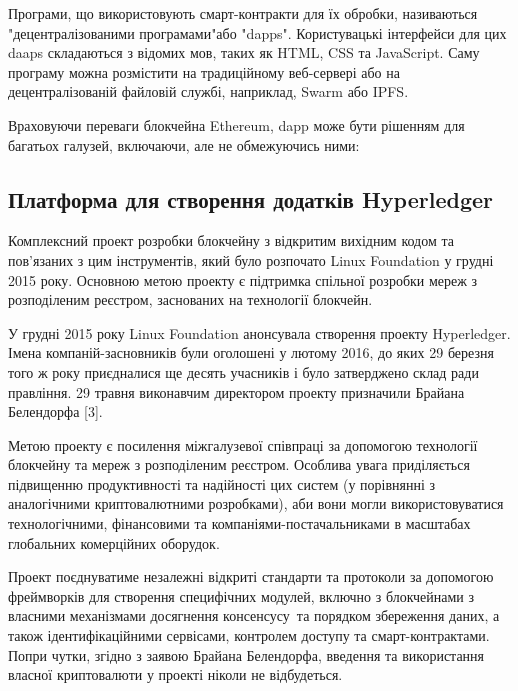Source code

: \documentclass{lib/styles/default-style}
\begin{document}
    Програми, що використовують смарт-контракти для їх обробки, називаються "децентралізованими програмами"\enspace або "dapps".
    Користувацькі інтерфейси для цих daaps складаються з відомих мов, таких як HTML, CSS та JavaScript.
    Саму програму можна розмістити на традиційному веб-сервері або на децентралізованій файловій службі, наприклад, Swarm або IPFS.

    Враховуючи переваги блокчейна Ethereum, dapp може бути рішенням для багатьох галузей, включаючи, але не обмежуючись ними:


\subsection{Платформа для створення додатків Hyperledger}

    Комплексний проект розробки блокчейну з відкритим вихідним кодом та пов'язаних з цим інструментів,
    який було розпочато Linux Foundation у грудні 2015 року. Основною метою проекту є підтримка спільної
    розробки мереж з розподіленим реєстром, заснованих на технології блокчейн.
    
    У грудні 2015 року Linux Foundation анонсувала створення проекту Hyperledger.
    Імена компаній-засновників були оголошені у лютому 2016, до яких 29 березня того ж року приєдналися ще
    десять учасників і було затверджено склад ради правління. 29 травня виконавчим директором проекту призначили Брайана Белендорфа [3].
    
    Метою проекту є посилення міжгалузевої співпраці за допомогою технології блокчейну та мереж з розподіленим реєстром.
    Особлива увага приділяється підвищенню продуктивності та надійності цих систем (у порівнянні з аналогічними криптовалютними розробками),
    аби вони могли використовуватися технологічними, фінансовими та компаніями-постачальниками в масштабах глобальних комерційних оборудок. 
    
    Проект поєднуватиме незалежні відкриті стандарти та протоколи за допомогою фреймворків для створення специфічних модулей, включно з 
    блокчейнами з власними механізмами досягнення консенсусу та порядком збереження даних, а також ідентифікаційними сервісами, контролем
    доступу та смарт-контрактами. 	Попри чутки, згідно з заявою Брайана Белендорфа, введення та використання власної криптовалюти у проекті
    ніколи не відбудеться.
    
\end{document}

——

• What this task involves:
The answer must be every line from the records above that contains "Foundation".

• Written solution:
    який було розпочато Linux Foundation у грудні 2015 року. Основною метою проекту є підтримка спільної
    У грудні 2015 року Linux Foundation анонсувала створення проекту Hyperledger.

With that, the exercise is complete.